My last post on originalism and McCutcheon will address whether Congress has the power to pass laws that restrict campaign contributions. This is a complicated area and one that I have not studied. So take what I say with some caution.

There are at least two issues: regulations of campaign contributions as to congressional elections and as to presidential elections. (One might, of course, draw further distinctions, such as those relating to contributions to political parties or for primaries.)

As to congressional elections, the Constitution allows Congress to regulate “the Times, Places and Manner of holding Elections for Senators and Representatives.” This might allow regulations of campaign contributions, but it has also been argued that this only covers elections, not campaigns. Bradley Smith writes:

Legal statutes and texts in the 18th century frequently discussed the “time, place and manner of election.” Rob Natelson’s extensive historical research finds that these statutes encompassed the times, places and mechanics of voting, registration lists, districting, qualifications of electors and candidates, prohibitions on misconduct at the polls, and the rules of decision (i.e. plurality or majority vote). They did not encompass the conduct of the campaign preceding the election.

Smith derives further support for this conclusion from a comparison of the time, place and manner language with the more limited language allowing Congress to determine the “Time of chusing” the electoral college.”

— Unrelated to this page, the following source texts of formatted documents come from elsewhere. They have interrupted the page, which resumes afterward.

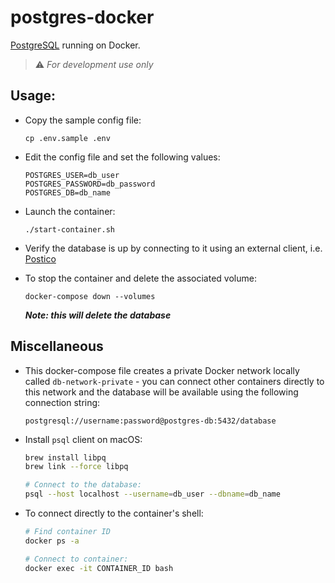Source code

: # postgres-docker
[PostgreSQL](https://www.postgresql.org/) running on Docker.

> :warning: *For development use only*

## Usage:
- Copy the sample config file:
  ```
  cp .env.sample .env
  ```

- Edit the config file and set the following values:
  ```
  POSTGRES_USER=db_user
  POSTGRES_PASSWORD=db_password
  POSTGRES_DB=db_name
  ```

- Launch the container:
  ```
  ./start-container.sh
  ```

- Verify the database is up by connecting to it using an external client, i.e. [Postico](https://eggerapps.at/postico/)

- To stop the container and delete the associated volume:
  ```
  docker-compose down --volumes
  ```
  ***Note: this will delete the database***


## Miscellaneous
- This docker-compose file creates a private Docker network locally called `db-network-private` - you can connect other containers directly to this network and the database will be available using the following connection string:
  ```
  postgresql://username:password@postgres-db:5432/database
  ```

- Install `psql` client on macOS:
  ```bash
  brew install libpq
  brew link --force libpq

  # Connect to the database:
  psql --host localhost --username=db_user --dbname=db_name
  ```

- To connect directly to the container's shell:
  ```bash
  # Find container ID
  docker ps -a
  
  # Connect to container:
  docker exec -it CONTAINER_ID bash
  ```
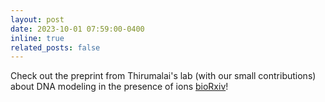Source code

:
 ```yaml
---
layout: post
date: 2023-10-01 07:59:00-0400
inline: true
related_posts: false
---
```


Check out the preprint from Thirumalai's lab (with our small contributions) about DNA modeling in the presence of ions [bioRxiv](https://www.biorxiv.org/content/10.1101/2023.10.05.561104v1)!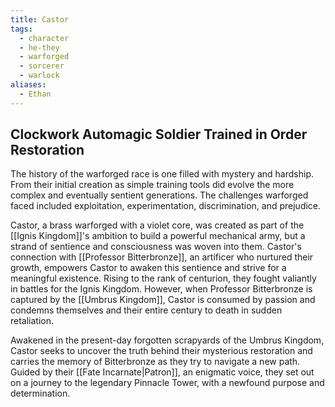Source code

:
 ```yaml
---
title: Castor
tags:
  - character
  - he-they
  - warforged
  - sorcerer
  - warlock
aliases:
  - Ethan
---
```


## Clockwork Automagic Soldier Trained in Order Restoration

The history of the warforged race is one filled with mystery and hardship. From their initial creation as simple training tools did evolve the more complex and eventually sentient generations. The challenges warforged faced included exploitation, experimentation, discrimination, and prejudice. 

Castor, a brass warforged with a violet core, was created as part of the [[Ignis Kingdom]]'s ambition to build a powerful mechanical army, but a strand of sentience and consciousness was woven into them. Castor's connection with [[Professor Bitterbronze]], an artificer who nurtured their growth, empowers Castor to awaken this sentience and strive for a meaningful existence. Rising to the rank of centurion, they fought valiantly in battles for the Ignis Kingdom. However, when Professor Bitterbronze is captured by the [[Umbrus Kingdom]], Castor is consumed by passion and condemns themselves and their entire century to death in sudden retaliation.

Awakened in the present-day forgotten scrapyards of the Umbrus Kingdom, Castor seeks to uncover the truth behind their mysterious restoration and carries the memory of Bitterbronze as they try to navigate a new path. Guided by their [[Fate Incarnate|Patron]], an enigmatic voice, they set out on a journey to the legendary Pinnacle Tower, with a newfound purpose and determination.
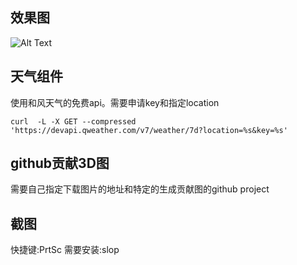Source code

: ## 效果图

![Alt Text](https://github.com/SuceV587/awesomewm-dot/blob/main/preview/rdm1.png?raw=true)




## 天气组件

使用和风天气的免费api。需要申请key和指定location 

```
curl  -L -X GET --compressed 'https://devapi.qweather.com/v7/weather/7d?location=%s&key=%s' 

```

## github贡献3D图
需要自己指定下载图片的地址和特定的生成贡献图的github project

## 截图
快捷键:PrtSc
需要安装:slop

Why [does this provision] not [include] “place” and “manner”? Because these are specifically provided for in detailed instructions on the electoral college. If, however, “manner” was intended to include events leading up to the election–that is to say, the campaign and other events not included in the detailed instructions on operation of the Electoral College-then we would have expected the “Manner” clause to appear in Article II as well as Article I.

Congress’s power to regulate campaign contributions as to presidential elections is considerably weaker. The Constitution provides that “Each State shall appoint, in such Manner as the Legislature thereof may direct, a Number of Electors, equal to the whole Number of Senators and Representatives to which the State may be entitled in the Congress.” This suggests that the power lies with the states, not Congress. Congress is given power, but only limited authority as to the Time of chusing the Electors, and the Day on which they shall give their Votes.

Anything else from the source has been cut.